Mapping multiple entries to categories

This basic function replaces groups of values in a vector with single values with the help of a key object.

Usage

categorize(x, key, incbound = "lower")

Arguments

x: (vector) Object containing the values to be replaced.
key: (list) A list of vectors. Each vector includes the possible elements that will be replaced in a group, the names of the vectors will be the replacement values. Also has to include an element named 'default' with a single value. (see examples)
incbound: (character) Either "lower" or "higher". Interval identifiers will be treated with different interval rules. "lower" will treat the lowest entry as included, "higher" works the opposite.

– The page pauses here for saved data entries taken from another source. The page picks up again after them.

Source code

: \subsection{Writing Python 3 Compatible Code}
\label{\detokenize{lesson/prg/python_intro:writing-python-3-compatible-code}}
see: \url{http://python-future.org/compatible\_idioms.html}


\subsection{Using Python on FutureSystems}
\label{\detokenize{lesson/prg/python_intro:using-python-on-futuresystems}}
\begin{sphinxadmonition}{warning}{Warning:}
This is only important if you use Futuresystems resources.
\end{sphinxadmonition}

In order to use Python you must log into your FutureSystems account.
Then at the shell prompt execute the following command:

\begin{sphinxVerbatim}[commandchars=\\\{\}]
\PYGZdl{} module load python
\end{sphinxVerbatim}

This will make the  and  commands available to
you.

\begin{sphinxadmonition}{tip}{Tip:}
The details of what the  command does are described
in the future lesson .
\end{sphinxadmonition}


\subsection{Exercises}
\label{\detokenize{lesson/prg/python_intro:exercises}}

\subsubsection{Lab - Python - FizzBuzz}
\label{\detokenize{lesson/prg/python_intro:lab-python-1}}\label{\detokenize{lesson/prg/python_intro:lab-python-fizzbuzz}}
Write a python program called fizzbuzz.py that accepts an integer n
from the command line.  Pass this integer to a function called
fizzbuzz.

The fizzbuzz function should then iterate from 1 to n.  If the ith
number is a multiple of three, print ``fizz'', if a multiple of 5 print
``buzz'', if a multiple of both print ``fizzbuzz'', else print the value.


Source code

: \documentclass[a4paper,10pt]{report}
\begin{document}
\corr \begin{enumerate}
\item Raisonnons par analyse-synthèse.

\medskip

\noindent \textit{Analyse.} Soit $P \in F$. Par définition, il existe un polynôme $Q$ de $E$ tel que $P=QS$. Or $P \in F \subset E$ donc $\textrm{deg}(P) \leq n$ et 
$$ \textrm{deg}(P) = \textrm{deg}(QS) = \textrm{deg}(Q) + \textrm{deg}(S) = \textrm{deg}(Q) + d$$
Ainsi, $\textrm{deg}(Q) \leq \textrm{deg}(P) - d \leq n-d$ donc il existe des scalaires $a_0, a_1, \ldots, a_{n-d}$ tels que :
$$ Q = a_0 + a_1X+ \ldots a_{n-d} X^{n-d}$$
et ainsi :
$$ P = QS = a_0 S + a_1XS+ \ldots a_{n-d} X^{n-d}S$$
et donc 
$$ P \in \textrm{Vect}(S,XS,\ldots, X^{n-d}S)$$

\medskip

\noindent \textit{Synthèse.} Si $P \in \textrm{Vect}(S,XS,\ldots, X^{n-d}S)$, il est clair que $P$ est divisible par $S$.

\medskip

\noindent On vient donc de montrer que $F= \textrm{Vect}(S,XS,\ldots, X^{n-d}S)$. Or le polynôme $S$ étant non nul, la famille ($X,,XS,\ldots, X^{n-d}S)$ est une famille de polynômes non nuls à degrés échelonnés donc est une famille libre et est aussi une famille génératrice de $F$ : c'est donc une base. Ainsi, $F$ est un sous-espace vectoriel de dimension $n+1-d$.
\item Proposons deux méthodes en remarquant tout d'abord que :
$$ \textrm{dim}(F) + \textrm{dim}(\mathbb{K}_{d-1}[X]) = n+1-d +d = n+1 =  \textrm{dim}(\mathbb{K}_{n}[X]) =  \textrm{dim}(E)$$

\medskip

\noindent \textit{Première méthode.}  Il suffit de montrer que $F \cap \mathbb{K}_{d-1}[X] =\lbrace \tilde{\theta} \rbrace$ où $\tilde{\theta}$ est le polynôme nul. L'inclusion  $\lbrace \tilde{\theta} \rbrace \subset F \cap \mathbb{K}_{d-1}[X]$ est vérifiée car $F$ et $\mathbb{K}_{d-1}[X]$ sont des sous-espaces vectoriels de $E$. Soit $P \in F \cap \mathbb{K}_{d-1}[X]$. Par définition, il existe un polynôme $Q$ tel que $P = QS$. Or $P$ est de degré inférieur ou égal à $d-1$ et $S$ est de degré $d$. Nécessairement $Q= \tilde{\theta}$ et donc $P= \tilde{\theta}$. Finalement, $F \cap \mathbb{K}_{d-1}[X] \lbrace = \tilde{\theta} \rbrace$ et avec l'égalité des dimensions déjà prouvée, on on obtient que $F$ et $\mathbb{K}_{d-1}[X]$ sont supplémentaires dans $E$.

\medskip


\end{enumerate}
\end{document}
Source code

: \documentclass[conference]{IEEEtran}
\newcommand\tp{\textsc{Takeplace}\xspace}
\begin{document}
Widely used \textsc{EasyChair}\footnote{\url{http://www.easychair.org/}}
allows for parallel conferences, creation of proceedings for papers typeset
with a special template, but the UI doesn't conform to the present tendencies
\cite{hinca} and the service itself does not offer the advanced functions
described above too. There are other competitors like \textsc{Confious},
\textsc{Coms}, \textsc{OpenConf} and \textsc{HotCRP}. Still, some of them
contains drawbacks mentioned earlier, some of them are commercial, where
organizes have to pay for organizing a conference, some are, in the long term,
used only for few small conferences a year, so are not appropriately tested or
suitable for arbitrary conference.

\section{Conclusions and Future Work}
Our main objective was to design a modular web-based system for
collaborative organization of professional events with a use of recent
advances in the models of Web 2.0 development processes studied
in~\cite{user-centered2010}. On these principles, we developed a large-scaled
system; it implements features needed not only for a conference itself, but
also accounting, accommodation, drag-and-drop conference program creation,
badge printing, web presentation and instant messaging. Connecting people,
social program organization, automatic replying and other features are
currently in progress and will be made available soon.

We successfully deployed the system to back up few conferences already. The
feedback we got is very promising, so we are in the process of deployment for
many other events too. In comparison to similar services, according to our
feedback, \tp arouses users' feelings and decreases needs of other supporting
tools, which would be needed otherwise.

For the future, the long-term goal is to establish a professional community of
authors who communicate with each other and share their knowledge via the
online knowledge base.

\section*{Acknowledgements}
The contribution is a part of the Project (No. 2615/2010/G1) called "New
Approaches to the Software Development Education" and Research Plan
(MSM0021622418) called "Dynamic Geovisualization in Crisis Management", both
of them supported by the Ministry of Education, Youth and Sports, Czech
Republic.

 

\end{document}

The argument will be renamed to 'include.lowest' to make the interface easier to remember.

Value

A vector with replacements.

Details

Online datasets usually contain overly detailed information, as enterers intend to conserve as much data in the entry process, as possible. However, in analyses some values are treated to represent the same, less-detailed information, which is then used in further procedures. The map function allows users to do this type of multiple replacement using a specific object called a 'key'.

A key is an informal class and is essentially a list of vectors. In the case of character vectors as x, each vector element in the list corresponds to a set of entries in x. These will be replaced by the name of the vector in the list, to indicate their assumed identity.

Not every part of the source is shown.